The Famous “Code” in Megillat Esther
adapted from Keeping Posted with NCSY, Fall 1999 edition
(Also from Torah.org article by Rabbi Dovid Rosenfeld
In Megillas Esther (the Scroll of Esther), towards the end of the story, King Ahasuerus allows the Jews to avenge themselves of their enemies on the 13th day of Adar. In Shushan, the capital, the Jews kill 500 men and hang Haman’s ten sons on a gallows. Queen Esther then approaches the King with an additional request: “…allow the Jews who are in Shushan to do tomorrow as they did today, and let the ten sons of Haman be hanged on the gallows” (Esther 9:13). It’s curious that she would request the hanging of Haman’s already slain sons. Nevertheless, the King complies.
Now, the Hebrew word for “tomorrow” (“machar”) occasionally refers to the distant future. Further, the Sages tell us that whenever the word “king” appears in the Megillah it alludes to the King of kings as well. Thus, the verse could be understand as a request by Esther to G-d to again hang the ten sons of Haman at some point in the distant future. Now, when the Megillah lists the ten sons Haman during their hanging (9:7-9) there are a number of unusually-sized letters. (We have a tradition to write certain letters in the Torah larger or smaller than the standard size.) According to the most accepted tradition, there is a large ‘vuv’ (numerical value = 6) and a small ‘tuv’ (400), ‘shin’ (300) and ‘zayin’ (7). The following suggestion has been made: The large vuv refers to the sixth millennium (of the Hebrew calendar); the small letters refer to year 707 of that millennium. The meaning, then, is that G-d agreed to hang Haman’s ten sons again in the year 5707 = 1946-7.
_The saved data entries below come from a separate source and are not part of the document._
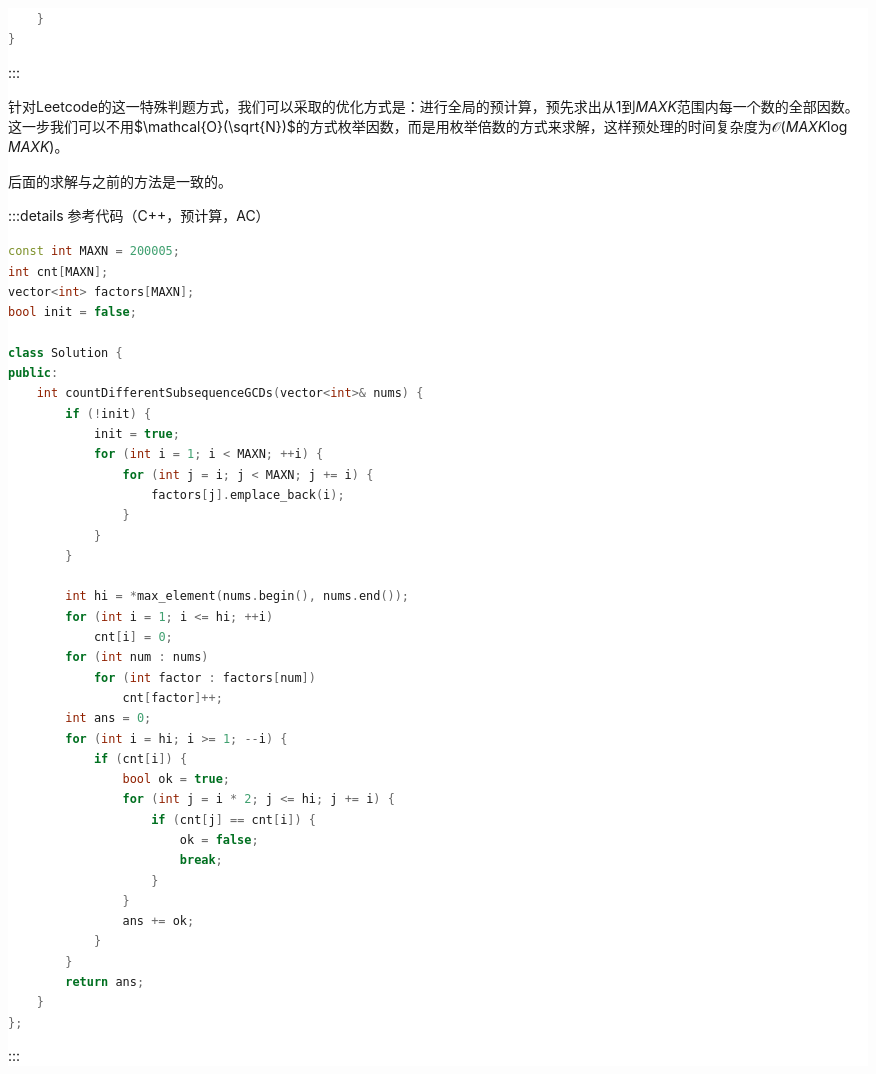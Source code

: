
 ```rust
    }
}
```

:::

针对Leetcode的这一特殊判题方式，我们可以采取的优化方式是：进行全局的预计算，预先求出从$1$到$MAXK$范围内每一个数的全部因数。这一步我们可以不用$\mathcal{O}(\sqrt{N})$的方式枚举因数，而是用枚举倍数的方式来求解，这样预处理的时间复杂度为$\mathcal{O}(MAXK\log MAXK)$。

后面的求解与之前的方法是一致的。

:::details 参考代码（C++，预计算，AC）

```cpp
const int MAXN = 200005;
int cnt[MAXN];
vector<int> factors[MAXN];
bool init = false;

class Solution {
public:
    int countDifferentSubsequenceGCDs(vector<int>& nums) {
        if (!init) {
            init = true;
            for (int i = 1; i < MAXN; ++i) {
                for (int j = i; j < MAXN; j += i) {
                    factors[j].emplace_back(i);
                }
            }
        }
        
        int hi = *max_element(nums.begin(), nums.end());
        for (int i = 1; i <= hi; ++i)
            cnt[i] = 0;
        for (int num : nums)
            for (int factor : factors[num])
                cnt[factor]++;
        int ans = 0;
        for (int i = hi; i >= 1; --i) {
            if (cnt[i]) {
                bool ok = true;
                for (int j = i * 2; j <= hi; j += i) {
                    if (cnt[j] == cnt[i]) {
                        ok = false;
                        break;
                    }
                }
                ans += ok;
            }
        }
        return ans;
    }
};
```

:::
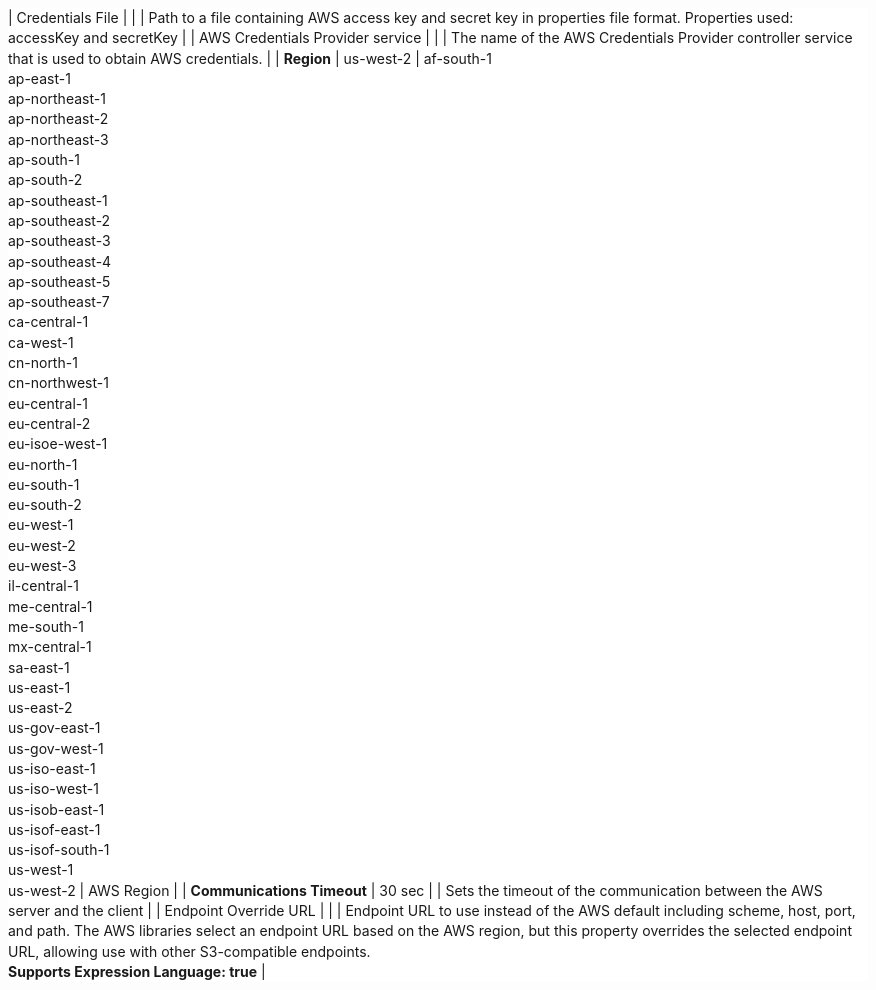 | Credentials File                 |               |                                                                                                                                                                                                                                                                                                                                                                                                                                                                                                                                                                                                                                                                                                                          | Path to a file containing AWS access key and secret key in properties file format. Properties used: accessKey and secretKey                                                                                                                                                                                 |
| AWS Credentials Provider service |               |                                                                                                                                                                                                                                                                                                                                                                                                                                                                                                                                                                                                                                                                                                                          | The name of the AWS Credentials Provider controller service that is used to obtain AWS credentials.                                                                                                                                                                                                         |
| **Region**                       | us-west-2     | af-south-1<br/>ap-east-1<br/>ap-northeast-1<br/>ap-northeast-2<br/>ap-northeast-3<br/>ap-south-1<br/>ap-south-2<br/>ap-southeast-1<br/>ap-southeast-2<br/>ap-southeast-3<br/>ap-southeast-4<br/>ap-southeast-5<br/>ap-southeast-7<br/>ca-central-1<br/>ca-west-1<br/>cn-north-1<br/>cn-northwest-1<br/>eu-central-1<br/>eu-central-2<br/>eu-isoe-west-1<br/>eu-north-1<br/>eu-south-1<br/>eu-south-2<br/>eu-west-1<br/>eu-west-2<br/>eu-west-3<br/>il-central-1<br/>me-central-1<br/>me-south-1<br/>mx-central-1<br/>sa-east-1<br/>us-east-1<br/>us-east-2<br/>us-gov-east-1<br/>us-gov-west-1<br/>us-iso-east-1<br/>us-iso-west-1<br/>us-isob-east-1<br/>us-isof-east-1<br/>us-isof-south-1<br/>us-west-1<br/>us-west-2 | AWS Region                                                                                                                                                                                                                                                                                                  |
| **Communications Timeout**       | 30 sec        |                                                                                                                                                                                                                                                                                                                                                                                                                                                                                                                                                                                                                                                                                                                          | Sets the timeout of the communication between the AWS server and the client                                                                                                                                                                                                                                 |
| Endpoint Override URL            |               |                                                                                                                                                                                                                                                                                                                                                                                                                                                                                                                                                                                                                                                                                                                          | Endpoint URL to use instead of the AWS default including scheme, host, port, and path. The AWS libraries select an endpoint URL based on the AWS region, but this property overrides the selected endpoint URL, allowing use with other S3-compatible endpoints.<br/>**Supports Expression Language: true** |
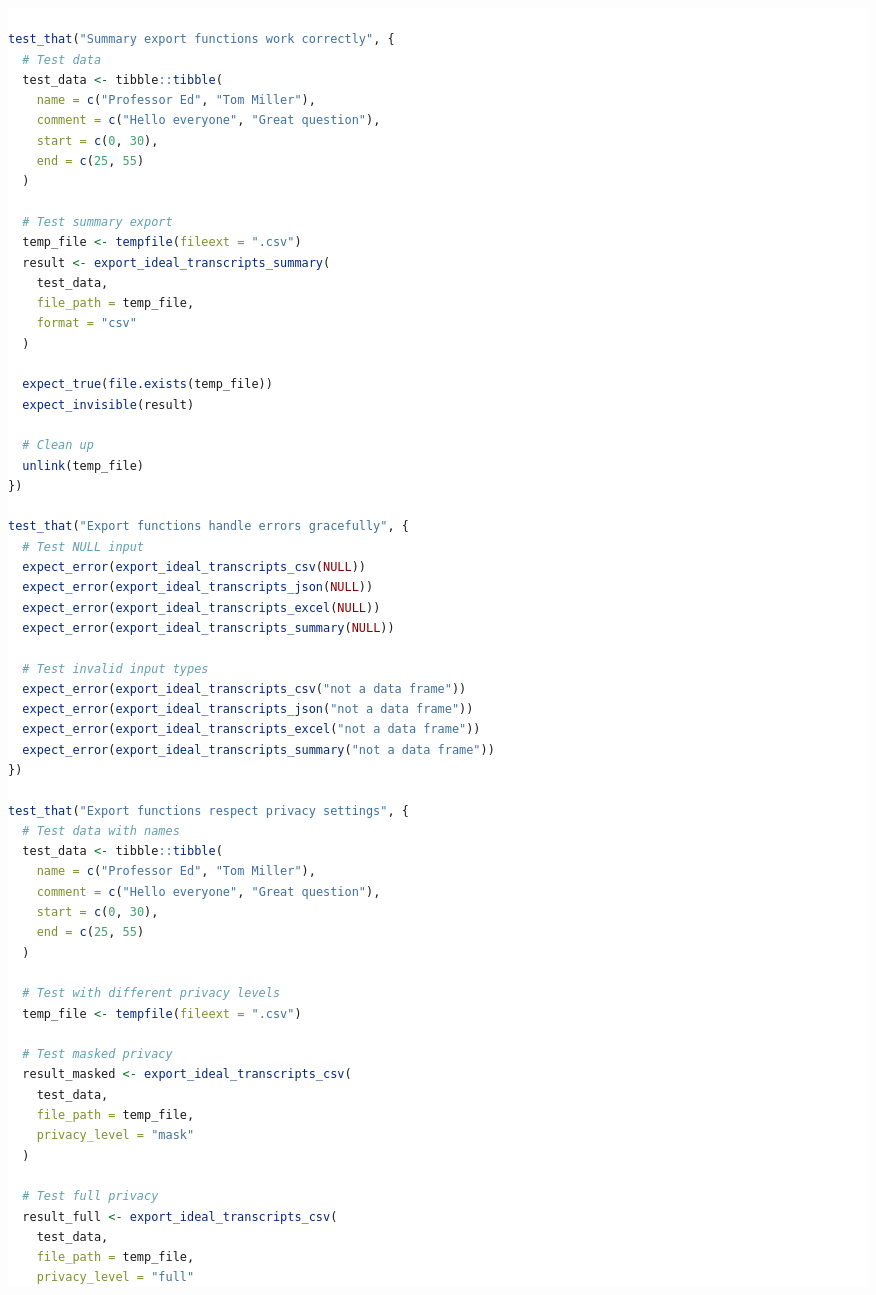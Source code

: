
 ```r

test_that("Summary export functions work correctly", {
  # Test data
  test_data <- tibble::tibble(
    name = c("Professor Ed", "Tom Miller"),
    comment = c("Hello everyone", "Great question"),
    start = c(0, 30),
    end = c(25, 55)
  )
  
  # Test summary export
  temp_file <- tempfile(fileext = ".csv")
  result <- export_ideal_transcripts_summary(
    test_data, 
    file_path = temp_file, 
    format = "csv"
  )
  
  expect_true(file.exists(temp_file))
  expect_invisible(result)
  
  # Clean up
  unlink(temp_file)
})

test_that("Export functions handle errors gracefully", {
  # Test NULL input
  expect_error(export_ideal_transcripts_csv(NULL))
  expect_error(export_ideal_transcripts_json(NULL))
  expect_error(export_ideal_transcripts_excel(NULL))
  expect_error(export_ideal_transcripts_summary(NULL))
  
  # Test invalid input types
  expect_error(export_ideal_transcripts_csv("not a data frame"))
  expect_error(export_ideal_transcripts_json("not a data frame"))
  expect_error(export_ideal_transcripts_excel("not a data frame"))
  expect_error(export_ideal_transcripts_summary("not a data frame"))
})

test_that("Export functions respect privacy settings", {
  # Test data with names
  test_data <- tibble::tibble(
    name = c("Professor Ed", "Tom Miller"),
    comment = c("Hello everyone", "Great question"),
    start = c(0, 30),
    end = c(25, 55)
  )
  
  # Test with different privacy levels
  temp_file <- tempfile(fileext = ".csv")
  
  # Test masked privacy
  result_masked <- export_ideal_transcripts_csv(
    test_data, 
    file_path = temp_file,
    privacy_level = "mask"
  )
  
  # Test full privacy
  result_full <- export_ideal_transcripts_csv(
    test_data, 
    file_path = temp_file,
    privacy_level = "full"
```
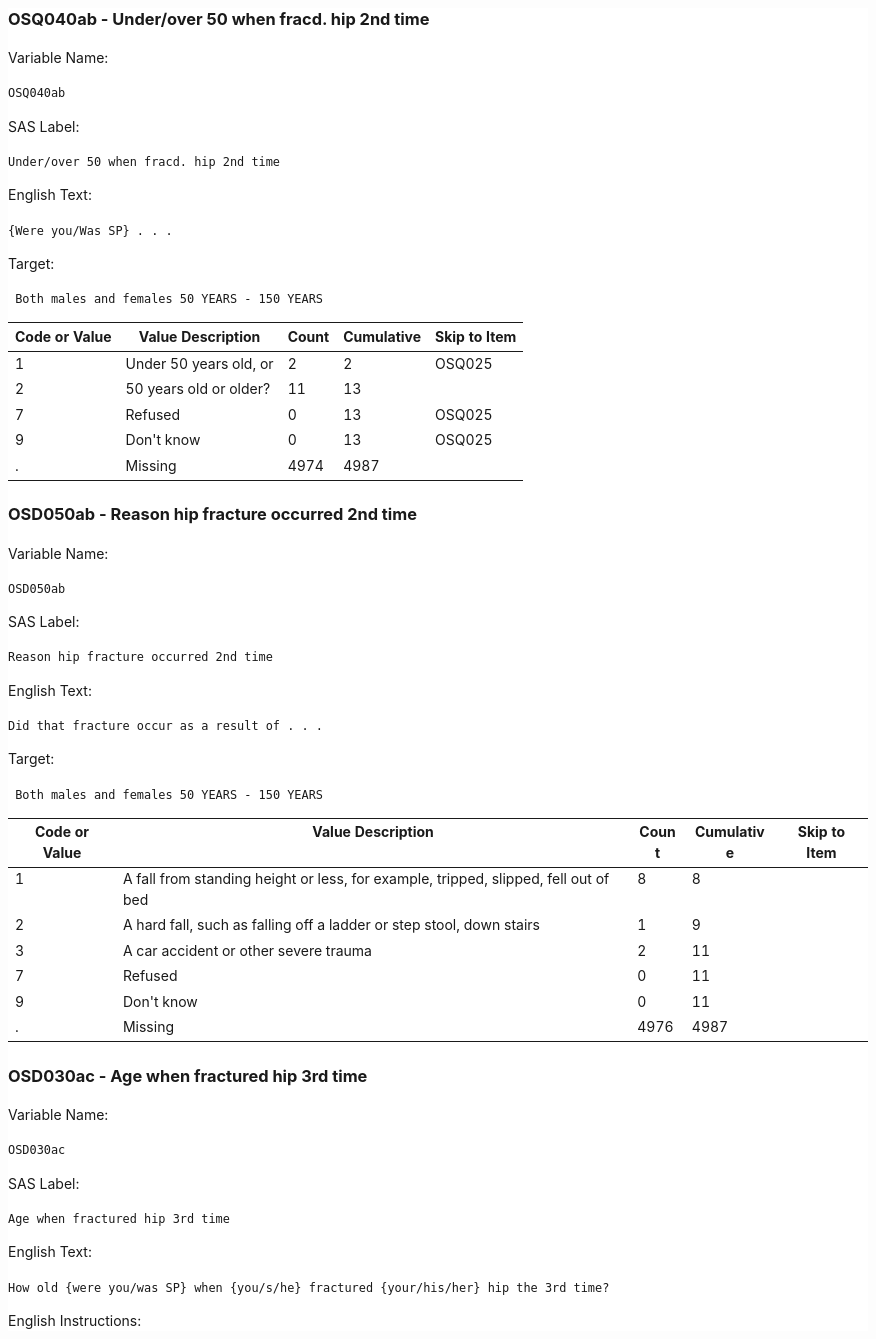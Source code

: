 ### OSQ040ab - Under/over 50 when fracd. hip 2nd time

Variable Name:

    OSQ040ab
SAS Label:

    Under/over 50 when fracd. hip 2nd time
English Text:

    {Were you/Was SP} . . .
Target:

     Both males and females 50 YEARS - 150 YEARS
Code or Value | Value Description | Count | Cumulative | Skip to Item  
---|---|---|---|---  
1 | Under 50 years old, or | 2 | 2 | OSQ025  
2 | 50 years old or older? | 11 | 13 |   
7 | Refused | 0 | 13 | OSQ025  
9 | Don't know | 0 | 13 | OSQ025  
. | Missing | 4974 | 4987 |   
  
### OSD050ab - Reason hip fracture occurred 2nd time

Variable Name:

    OSD050ab
SAS Label:

    Reason hip fracture occurred 2nd time
English Text:

    Did that fracture occur as a result of . . .
Target:

     Both males and females 50 YEARS - 150 YEARS
Code or Value | Value Description | Count | Cumulative | Skip to Item  
---|---|---|---|---  
1 | A fall from standing height or less, for example, tripped, slipped, fell out of bed | 8 | 8 |   
2 | A hard fall, such as falling off a ladder or step stool, down stairs | 1 | 9 |   
3 | A car accident or other severe trauma | 2 | 11 |   
7 | Refused | 0 | 11 |   
9 | Don't know | 0 | 11 |   
. | Missing | 4976 | 4987 |   
  
### OSD030ac - Age when fractured hip 3rd time

Variable Name:

    OSD030ac
SAS Label:

    Age when fractured hip 3rd time
English Text:

    How old {were you/was SP} when {you/s/he} fractured {your/his/her} hip the 3rd time?
English Instructions:
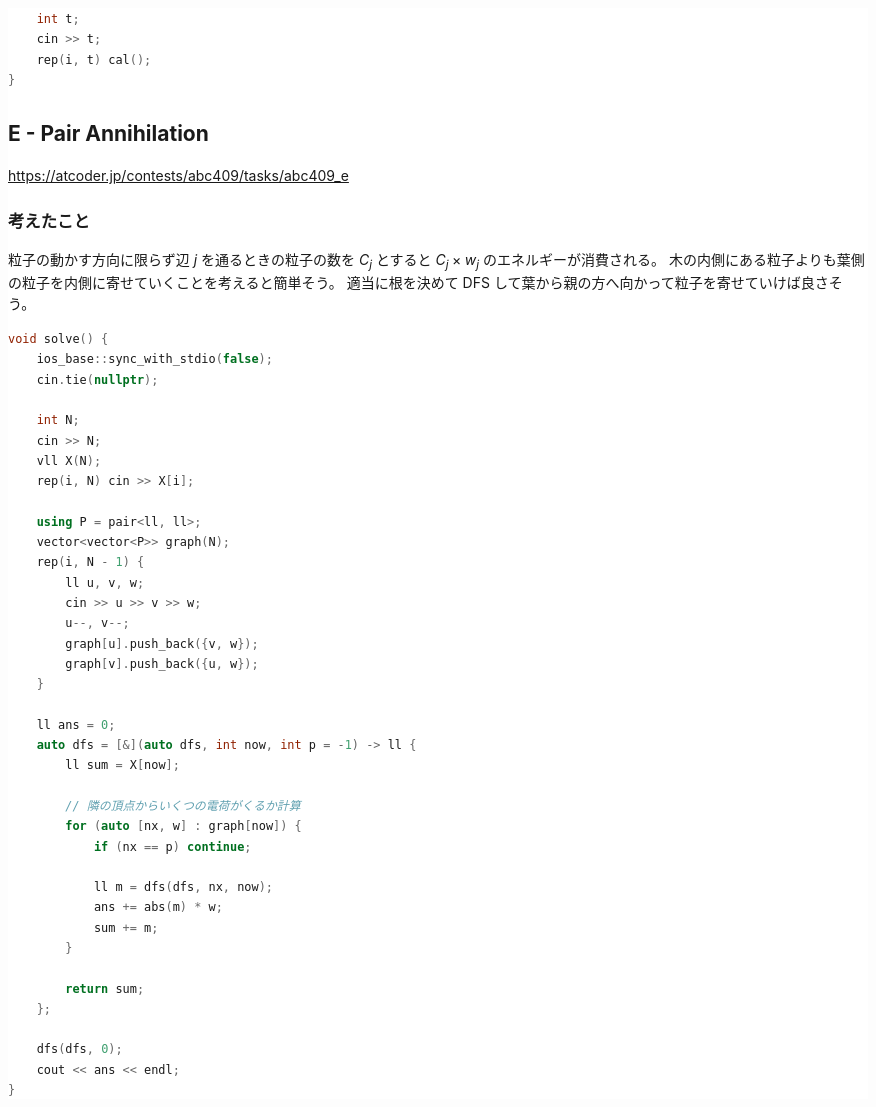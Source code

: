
 ```cpp
    int t;
    cin >> t;
    rep(i, t) cal();
}
```

## E - Pair Annihilation

<https://atcoder.jp/contests/abc409/tasks/abc409_e>

### 考えたこと

粒子の動かす方向に限らず辺 $j$ を通るときの粒子の数を $C_j$ とすると $C_j \times w_j$ のエネルギーが消費される。
木の内側にある粒子よりも葉側の粒子を内側に寄せていくことを考えると簡単そう。
適当に根を決めて DFS して葉から親の方へ向かって粒子を寄せていけば良さそう。

```cpp
void solve() {
    ios_base::sync_with_stdio(false);
    cin.tie(nullptr);

    int N;
    cin >> N;
    vll X(N);
    rep(i, N) cin >> X[i];

    using P = pair<ll, ll>;
    vector<vector<P>> graph(N);
    rep(i, N - 1) {
        ll u, v, w;
        cin >> u >> v >> w;
        u--, v--;
        graph[u].push_back({v, w});
        graph[v].push_back({u, w});
    }

    ll ans = 0;
    auto dfs = [&](auto dfs, int now, int p = -1) -> ll {
        ll sum = X[now];

        // 隣の頂点からいくつの電荷がくるか計算
        for (auto [nx, w] : graph[now]) {
            if (nx == p) continue;

            ll m = dfs(dfs, nx, now);
            ans += abs(m) * w;
            sum += m;
        }

        return sum;
    };

    dfs(dfs, 0);
    cout << ans << endl;
}
```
On October 16, 1946 (21 Tishrei, 5707) ten convicted Nazi war criminals were hanged in Nuremberg. (An eleventh, Hermann Goering, a transvestite, committed suicide in his cell. The Midrash tells us that Haman also had a daughter who committed suicide.) As if the parallel were not obvious enough without further corroboration, Nazi Julius Streicher’s last words were, “Purimfest 1946.” (In case you question the accuracy of Streicher’s last words, they are are well-documented; they appeared in Newsweek, October 28, 1946.)